Everybody Hates Chris
This show continues to be funny, and I love the actor who plays Chris Rock. The best part of this show is the real Chris Rock’s voiceovers, which are often also politically incorrect, but biting and hilarious. The parents are awesome, the situations often unreal, and the teacher, Ms. Morello is so horrible in her earnestness you’re cringing through your laughter. She’s always trying to be on Chris’s side and clearly, but says the most racist things you could imagine while doing it (TV Guide referred to her as “terminally Caucasian”). She assumes his family is poor, his parents don’t work, he doesn’t get to eat at his home in the “ghetto,” and when Chris ran for class president, she gave him the black power salute from the audience.

The Daily Show
I watch this every day, and I love it. Last week they had one of their investigation reports from Jason Jones, where they talked about how kids could defend themselves in the classroom. It was one of the funniest things I’d seen on the show in ages.

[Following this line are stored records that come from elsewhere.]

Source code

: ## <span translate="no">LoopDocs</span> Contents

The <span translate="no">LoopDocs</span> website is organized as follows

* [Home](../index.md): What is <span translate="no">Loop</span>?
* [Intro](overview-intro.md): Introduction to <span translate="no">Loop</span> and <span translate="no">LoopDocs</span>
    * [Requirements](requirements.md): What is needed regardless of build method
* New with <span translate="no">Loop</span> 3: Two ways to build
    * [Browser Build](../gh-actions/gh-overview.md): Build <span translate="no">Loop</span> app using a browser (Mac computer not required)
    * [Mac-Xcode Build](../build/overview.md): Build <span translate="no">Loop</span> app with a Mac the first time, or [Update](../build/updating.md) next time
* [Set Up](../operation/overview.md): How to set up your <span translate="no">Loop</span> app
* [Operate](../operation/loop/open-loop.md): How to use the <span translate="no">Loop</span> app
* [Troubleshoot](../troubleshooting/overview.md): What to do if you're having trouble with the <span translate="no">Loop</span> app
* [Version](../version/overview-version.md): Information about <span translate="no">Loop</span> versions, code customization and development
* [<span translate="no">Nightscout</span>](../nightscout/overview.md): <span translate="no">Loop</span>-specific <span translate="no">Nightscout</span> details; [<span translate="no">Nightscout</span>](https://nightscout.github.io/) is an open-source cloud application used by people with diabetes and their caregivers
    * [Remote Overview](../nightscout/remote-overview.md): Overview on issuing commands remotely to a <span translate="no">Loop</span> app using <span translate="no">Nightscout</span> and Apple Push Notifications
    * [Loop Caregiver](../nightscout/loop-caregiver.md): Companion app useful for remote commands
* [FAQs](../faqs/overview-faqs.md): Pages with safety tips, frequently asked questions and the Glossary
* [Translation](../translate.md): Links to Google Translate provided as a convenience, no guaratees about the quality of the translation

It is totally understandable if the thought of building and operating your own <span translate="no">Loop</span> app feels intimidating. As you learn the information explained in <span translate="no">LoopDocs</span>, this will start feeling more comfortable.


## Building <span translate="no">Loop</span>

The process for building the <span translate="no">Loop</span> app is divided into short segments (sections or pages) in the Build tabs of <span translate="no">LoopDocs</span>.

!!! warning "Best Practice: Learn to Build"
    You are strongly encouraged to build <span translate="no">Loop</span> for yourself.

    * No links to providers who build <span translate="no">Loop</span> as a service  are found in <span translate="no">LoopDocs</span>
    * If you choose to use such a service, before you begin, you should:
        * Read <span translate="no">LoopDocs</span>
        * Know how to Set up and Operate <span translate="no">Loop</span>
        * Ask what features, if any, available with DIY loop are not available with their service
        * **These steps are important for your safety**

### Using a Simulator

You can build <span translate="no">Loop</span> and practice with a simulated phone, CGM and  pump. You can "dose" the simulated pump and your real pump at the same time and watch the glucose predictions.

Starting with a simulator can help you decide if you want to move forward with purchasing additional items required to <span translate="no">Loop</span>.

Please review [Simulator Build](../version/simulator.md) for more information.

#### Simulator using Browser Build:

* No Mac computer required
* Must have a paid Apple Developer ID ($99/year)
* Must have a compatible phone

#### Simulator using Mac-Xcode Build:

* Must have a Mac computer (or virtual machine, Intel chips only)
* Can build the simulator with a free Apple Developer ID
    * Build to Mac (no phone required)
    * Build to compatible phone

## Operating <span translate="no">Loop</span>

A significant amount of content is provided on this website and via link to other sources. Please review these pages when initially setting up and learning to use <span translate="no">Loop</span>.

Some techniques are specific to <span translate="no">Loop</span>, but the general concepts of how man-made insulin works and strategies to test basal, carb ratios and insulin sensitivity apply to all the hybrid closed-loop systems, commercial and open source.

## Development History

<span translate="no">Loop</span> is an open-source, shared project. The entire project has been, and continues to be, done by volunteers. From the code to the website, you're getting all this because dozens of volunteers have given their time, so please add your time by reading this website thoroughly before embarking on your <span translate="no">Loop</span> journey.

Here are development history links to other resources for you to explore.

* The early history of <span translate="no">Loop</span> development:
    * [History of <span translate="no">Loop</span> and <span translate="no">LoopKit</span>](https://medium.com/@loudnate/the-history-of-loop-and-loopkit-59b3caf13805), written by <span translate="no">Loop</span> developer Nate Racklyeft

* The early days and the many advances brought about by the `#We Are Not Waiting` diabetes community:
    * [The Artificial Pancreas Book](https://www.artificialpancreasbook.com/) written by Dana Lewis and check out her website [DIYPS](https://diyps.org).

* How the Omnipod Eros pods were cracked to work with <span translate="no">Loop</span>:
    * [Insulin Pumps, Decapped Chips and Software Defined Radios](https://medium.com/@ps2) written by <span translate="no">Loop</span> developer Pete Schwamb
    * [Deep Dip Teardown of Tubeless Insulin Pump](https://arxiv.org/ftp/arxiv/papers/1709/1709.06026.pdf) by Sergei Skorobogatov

I found it on YouTube here (it’s worth it just for the guy cowering behind the textbook):

As long as The Daily Show is on the air, SNL’s Weekend Update (and the weekly parody on Studio 60) doesn’t stand a chance.
And that's it for what I loved (besides Heroes, Lost, Veronica Mars, Ugly Betty, 30 Rock, and The Office, all of which I've commented on on here. I didn't mention EastEnders, my guilty pleasure, because it's SO far behind the current schedule in England it's insane. For any English readers out there, Little Moe's just come back and has gotten back together with Billy; Zoe and Dennis are moving in together; Vicki just found out her older boyfriend Tom was trying it on with Chrissy; stupid Stacey Slater has just moved in, and Demi's just had a baby. I think you're about 2 years beyond that.
I'm hoping to blog on the shows I didn't like this past fall season, but tomorrow, it'll probably be about the Golden Globe awards. :)

1 comment:

The Chapatikid said...

Oh wait. Crap. You just did. How freaky is that? I just wrote a comment on the last post, and when I hit the tab to go back to your blog, I found your entry. Jinx! Black Magic! Okay, now I go read.